I hadn’t yet heard any of Cat Power’s music when she first came up in palaver with Aaron at Rhino, so it was through him I learned that moniker is the stage name used by a highly-regarded singer-songwriter named Chan Marshall, who he assessed as follows: “She’s a fucking trainwreck, man. But I love her.” He then went on to tell me about some of the various Cat Power gigs he had attended over the years, which he succinctly described as “iffy”—he was being overly polite, I think, considering the particulars he then shared.
Aaron told me he was present for at least one show where Marshall abruptly ended the set after a few songs and walked off stage without explanation (which was evidently a common occurrence at the time), and another which was cancelled moments before it was set to begin because she didn’t feel like playing at all (which was evidently also a common occurrence at the time).
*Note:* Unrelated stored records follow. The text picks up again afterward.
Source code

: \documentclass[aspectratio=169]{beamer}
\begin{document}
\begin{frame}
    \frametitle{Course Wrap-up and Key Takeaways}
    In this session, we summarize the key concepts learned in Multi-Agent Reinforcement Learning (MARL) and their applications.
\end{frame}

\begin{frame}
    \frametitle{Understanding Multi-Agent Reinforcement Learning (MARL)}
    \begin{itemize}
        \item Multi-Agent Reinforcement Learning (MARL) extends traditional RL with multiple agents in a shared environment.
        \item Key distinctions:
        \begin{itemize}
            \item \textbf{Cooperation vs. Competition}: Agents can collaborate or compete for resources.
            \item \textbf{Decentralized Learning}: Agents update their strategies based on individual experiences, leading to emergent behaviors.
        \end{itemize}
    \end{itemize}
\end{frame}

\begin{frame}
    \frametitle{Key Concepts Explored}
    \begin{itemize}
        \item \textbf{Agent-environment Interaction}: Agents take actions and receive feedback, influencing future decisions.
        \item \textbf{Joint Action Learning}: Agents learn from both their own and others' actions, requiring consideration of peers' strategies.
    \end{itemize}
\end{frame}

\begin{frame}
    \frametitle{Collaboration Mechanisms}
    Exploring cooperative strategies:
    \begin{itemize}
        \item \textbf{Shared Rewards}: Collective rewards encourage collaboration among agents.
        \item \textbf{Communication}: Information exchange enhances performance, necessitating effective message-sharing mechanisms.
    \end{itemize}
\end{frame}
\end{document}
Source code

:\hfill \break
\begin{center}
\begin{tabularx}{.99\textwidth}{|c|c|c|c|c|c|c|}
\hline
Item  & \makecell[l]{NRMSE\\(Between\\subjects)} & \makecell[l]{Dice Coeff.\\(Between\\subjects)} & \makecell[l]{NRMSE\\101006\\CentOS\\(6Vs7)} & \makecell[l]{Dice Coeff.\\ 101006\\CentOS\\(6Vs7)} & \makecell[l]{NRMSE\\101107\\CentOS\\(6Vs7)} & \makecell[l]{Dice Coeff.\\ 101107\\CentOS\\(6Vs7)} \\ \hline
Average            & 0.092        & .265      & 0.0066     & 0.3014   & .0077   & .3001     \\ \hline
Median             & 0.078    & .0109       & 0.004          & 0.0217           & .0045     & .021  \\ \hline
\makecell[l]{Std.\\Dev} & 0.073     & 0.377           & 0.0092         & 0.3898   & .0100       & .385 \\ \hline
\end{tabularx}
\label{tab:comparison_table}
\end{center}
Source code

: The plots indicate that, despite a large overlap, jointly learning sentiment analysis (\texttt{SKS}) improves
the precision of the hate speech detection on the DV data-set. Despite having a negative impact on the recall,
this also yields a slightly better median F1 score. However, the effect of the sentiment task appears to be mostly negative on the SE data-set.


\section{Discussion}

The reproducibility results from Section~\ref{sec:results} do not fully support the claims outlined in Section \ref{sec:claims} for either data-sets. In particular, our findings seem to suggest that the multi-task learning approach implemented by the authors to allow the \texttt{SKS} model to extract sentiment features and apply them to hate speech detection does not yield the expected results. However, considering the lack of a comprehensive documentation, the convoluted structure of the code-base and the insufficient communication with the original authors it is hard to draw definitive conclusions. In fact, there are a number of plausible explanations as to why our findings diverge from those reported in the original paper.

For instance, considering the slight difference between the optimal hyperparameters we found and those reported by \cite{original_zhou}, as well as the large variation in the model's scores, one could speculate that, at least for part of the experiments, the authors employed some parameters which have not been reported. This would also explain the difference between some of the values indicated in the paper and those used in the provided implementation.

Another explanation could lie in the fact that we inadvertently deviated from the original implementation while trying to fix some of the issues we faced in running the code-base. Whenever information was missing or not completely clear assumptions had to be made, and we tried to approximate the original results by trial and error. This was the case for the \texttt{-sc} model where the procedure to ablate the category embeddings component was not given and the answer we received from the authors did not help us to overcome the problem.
Yet Aaron sounded positively tickled as he described these episodes to me, as if an aborted Cat Power concert was still a rewarding event to witness—to hear him tell it, Chan Marshall’s histrionic refusal to perform somehow endeared her to him more, perhaps even perversely validated his enthusiasm for her work because her erratic conduct reinforced the brittle-diva mythos she had cultivated. Since he had already accepted the “will-she-or-won’t-she” cliffhanger as part of the whole Cat Power mystique, even when Marshall was too much of a mess to operate, she was still satisfying some aspect of his fandom. And he clearly wasn’t dissuaded by either of these experiences; the very next time a Cat Power gig was announced in our area, Aaron bought a ticket for that show, too.
In a very real sense, Chan Marshall was playing hard to get. But Aaron kept chasing her because he was optimistic that someday, if he persisted, she was bound to eventually put out and play songs at one of her concerts. I’m fascinated by the singular impact this prolonged ear-tease fostered for him. Imagine: when he finally did get to watch a complete Cat Power performance, that gig must have been momentous by default, simply by virtue of it actually happening. And make no mistake, the effusiveness of Aaron’s gushing suggested he would remain a steadfast fan for life; though the wearisome cycle he described made me initially reckon that Chan Marshall was either a pretentious wanker or a narcissistic wacko, the more I think about it, she might actually be a genius.    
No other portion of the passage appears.